Entre muitos papéis que habitam a minha agenda, encontrei o nome dele escrito. A letra não era a minha, não havia excessos, volteios ou enfeites como manda o estereótipo feminino. Lembrei-me então daquele dia quando o abordei para pedir o telefone. Era um assunto qualquer. Aniversário de amigo. Por que não convidá-lo? Ótimo pretexto. E foi o que fiz.
Sem opção, ele escreveu num pedaço de papel que eu mesma arrancara da minha agenda. Como dói pensar em arrancar as folhas! - Mas como era para ele, ah... não me custou nada, do contrário, foi um prazer. E quando ele escreveu, guardei carinhosamente e até me esqueci do papel. Ficou morando no interior de minha agenda durante alguns meses. E enquanto isso, nossas vidas transcorriam normalmente. Não foi preciso nenhum pedaço de papel para nos aproximarmos - nos encarregamos de fazer isso espontâneamente. Foi como fechar os olhos e sonhar acordada. Quando abri, já estávamos nos beijando.
E ainda confesso que esse precioso pedacinho de papel ficou perdido entre minhas inúmeras anotações, até que hoje finalmente o encontrei. Apareceu enquanto eu folheava as páginas, rememorando a vida de frente pra trás. E aquele papelzinho... tão singelo e tão especial. Onde tudo começou.
De tão boba, comecei a reparar em todos os trejeitos e em todos os elementos que compõem aquela obra prima. A letra é de menino mesmo, de forma, simples. O número oito não é desenhado como o do infinito. É somente uma bolinha com outra menor em cima. Tampouco, não é menos bonita - mas dá pra ver que é de menino.
O que será que ele pensava de mim quando me entregou esse papel? Será que consigo enxergar nos traços os mistérios de sua Alma? - A psicologia inventou uma técnica perspicaz que muito diz acerca da personalidade Humana quando se analisa a caligrafia. O que diriam sobre ele?
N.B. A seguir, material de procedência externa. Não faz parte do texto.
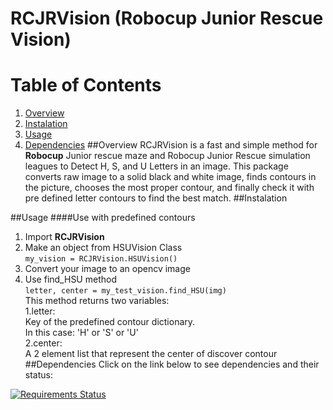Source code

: # RCJRVision (Robocup Junior Rescue Vision)
# Table of Contents
1. [Overview](#Overview)
2. [Instalation](#Installation)
3. [Usage](#Usage)
4. [Dependencies](#Dependencies)
##Overview
RCJRVision is a fast and simple method for **Robocup** Junior rescue maze and Robocup Junior Rescue simulation leagues
to Detect H, S, and U Letters in an image.
This package converts raw image to a solid black and white image, finds contours in the picture, chooses the most proper
contour, and finally check it with pre defined letter contours to find the best match.
##Instalation

##Usage
####Use with predefined contours
1. Import **RCJRVision**
2. Make an object from HSUVision Class<br />
`my_vision = RCJRVision.HSUVision()`<br />
3. Convert your image to an opencv image
4. Use find_HSU method<br />
`letter, center = my_test_vision.find_HSU(img)`<br />
This method returns two variables:<br/>
    1.letter:<br>
    Key of the predefined contour dictionary.<br>
    In this case: 'H' or 'S' or 'U'<br/>
    2.center: <br>
    A 2 element list that represent the center of discover contour
##Dependencies
Click on the link below to see dependencies and their status:

[![Requirements Status](https://requires.io/github/mhmmdshirazi/RCJRVision/requirements.svg?branch=master)](https://requires.io/github/mhmmdshirazi/RCJRVision/requirements/?branch=master)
Talvez ele não pensasse em nada, como um ingênuo que não percebeu as minhas intenções de mulher. Ou percebendo-as, se fez de bobo p'ra pensar que fui eu quem o conquistei. Não sei, são cogitações. Somente aquela Alma Humana, que hoje chamo de Amor, pode esclarecer as minhas dúvidas. Mas confesso que ainda não quero deixar de tê-las, não é preciso trazer tudo à luz. Reserva um pouco para a curiosidade, que daí também se faz crescer o amor - é o que me diz a minha vil consciência.
E agora mesmo, olhando para esse pequeno pedaço de papel, sinto saudades dele.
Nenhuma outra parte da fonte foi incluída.